In the 2013 season, Loveland was a clear powerhouse with their 15–0 overall record. Loveland won all of their 10 regular season games, then continued on to win the Ohio Division 2 State Championship. Loveland won 9 of 10 regular season games by a margin of at least 28 points. Kings was the conference runner-up, dropping their only conference game to Loveland.

With the addition of Withrow to the conference in 2014, teams would now play 7 conference games in the regular season. Kings went 7–0 in the conference, moving on to the regional semifinals. Kings was able to win the rivalry game against Loveland, which was their only conference loss in the prior year. Loveland finished number 2 in the standings.

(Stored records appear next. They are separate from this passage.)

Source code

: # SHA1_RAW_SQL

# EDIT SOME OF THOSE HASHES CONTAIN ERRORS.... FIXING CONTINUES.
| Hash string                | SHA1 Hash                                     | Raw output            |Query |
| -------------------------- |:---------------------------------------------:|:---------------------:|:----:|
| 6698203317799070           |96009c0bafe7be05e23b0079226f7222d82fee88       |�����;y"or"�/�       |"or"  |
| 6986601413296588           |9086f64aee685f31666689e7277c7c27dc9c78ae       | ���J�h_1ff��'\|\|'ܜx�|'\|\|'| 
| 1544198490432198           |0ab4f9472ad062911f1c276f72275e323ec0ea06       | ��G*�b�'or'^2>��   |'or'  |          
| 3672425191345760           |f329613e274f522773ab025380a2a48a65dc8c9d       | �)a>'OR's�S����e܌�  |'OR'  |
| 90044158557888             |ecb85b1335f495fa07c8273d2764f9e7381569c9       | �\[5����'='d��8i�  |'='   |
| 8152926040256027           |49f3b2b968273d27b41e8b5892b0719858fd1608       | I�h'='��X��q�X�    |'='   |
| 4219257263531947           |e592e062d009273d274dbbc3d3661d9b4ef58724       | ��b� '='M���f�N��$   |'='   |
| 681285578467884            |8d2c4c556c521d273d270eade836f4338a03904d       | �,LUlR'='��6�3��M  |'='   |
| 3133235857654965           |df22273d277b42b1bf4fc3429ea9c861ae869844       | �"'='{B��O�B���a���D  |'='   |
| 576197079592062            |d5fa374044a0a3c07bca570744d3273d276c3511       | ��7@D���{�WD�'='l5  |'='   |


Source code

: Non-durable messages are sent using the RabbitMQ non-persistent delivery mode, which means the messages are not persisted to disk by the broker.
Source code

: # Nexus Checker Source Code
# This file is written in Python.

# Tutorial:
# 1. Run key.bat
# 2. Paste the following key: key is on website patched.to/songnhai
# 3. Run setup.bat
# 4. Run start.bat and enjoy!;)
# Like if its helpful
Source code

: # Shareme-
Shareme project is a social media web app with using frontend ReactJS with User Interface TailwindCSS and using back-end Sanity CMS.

The 2015 season ended with Turpin and Kings as the Leaders, both ending the regular season with a 9–1 record. In the post-season regional semi-finals, Kings defeated Turpin to advance in the playoffs.

Soccer 
Soccer for the schools in the ECC has been one of the more successful competitive sports for both boys and girls, long before the ECC was formed. Turpin and Walnut Hills have had a history of success in their soccer programs, with Turpin winning 7 combined State Champion titles since the 1980s in boys and girls soccer. Turpin boys soccer is respected as one of the best teams in Ohio, having only lost 2 conference games since becoming a member of the ECC. The conference champion title for boys soccer has bounced back and forth between Walnut Hills and Turpin since the ECC formed in 2012. For girls soccer, the champion has shifted from Milford in 2012, to Loveland for the next two years, and most recently Turpin in the 2015 season.

Cross Country 
Cross Country is another sport with both boys and girls teams that compete in the ECC. In cross country, schools will send their runners to meets, where they compete for the fastest completion of a 5-kilometer race (referred to as a 5K run). For boys cross country, all schools except Withrow have boys competing in varsity cross country. Casey Gallagher from Anderson set the ECC boys cross country record for the 5K run in 2012 at 15 minutes 56 seconds during the Trinity Meet. A close second was made Alaeldin Tirba from Turpin with a 15-minute 59.70-second run. Since then, nobody in the ECC has gotten under the 16:00 mark at an official 5K run. In the 2015 season, there were 192 runners in the ECC, with the fastest 5K run time going to Nick Stone (Anderson), with a 16:19 time. Girls Cross Country also competes in ECC 5K races, with Walnut Hills or Turpin winning the 5K run fastest time of all four seasons. The fastest girls 5K run in ECC history was set in the 2015 season with an 18:28 time by Samantha Bush (Turpin) at the Ross Meet.

Winter sports

Bowling 
Bowling is another sport with boys and girls teams that compete in matches and the highest score wins. To determine who wins the ECC is standings. All teams in the ECC do bowling except Withrow. Girls bowling, 2012 Glen Este has been crowned champions in 2012 all the way to 2016. The 2016–17 champions of the ECC was clinched by Glen Este & Milford. In 2017–18 Milford clinched the ECC title. In 2018–19 West Clermont clinched the ECC title. In 2019–20, Loveland got its first title and captured the ECC title. For the 2020 girls statistics, Lexi Stewart, West Clermont was the leader with an average of 191.9. For the boys bowling, Glen Este has had 6 title wins, while Loveland has 1, Anderson has 2, and Kings has 1. For the 2019–20 season the boys' leader is Jarryd Forthuber, West Clermont with an average of 222.7.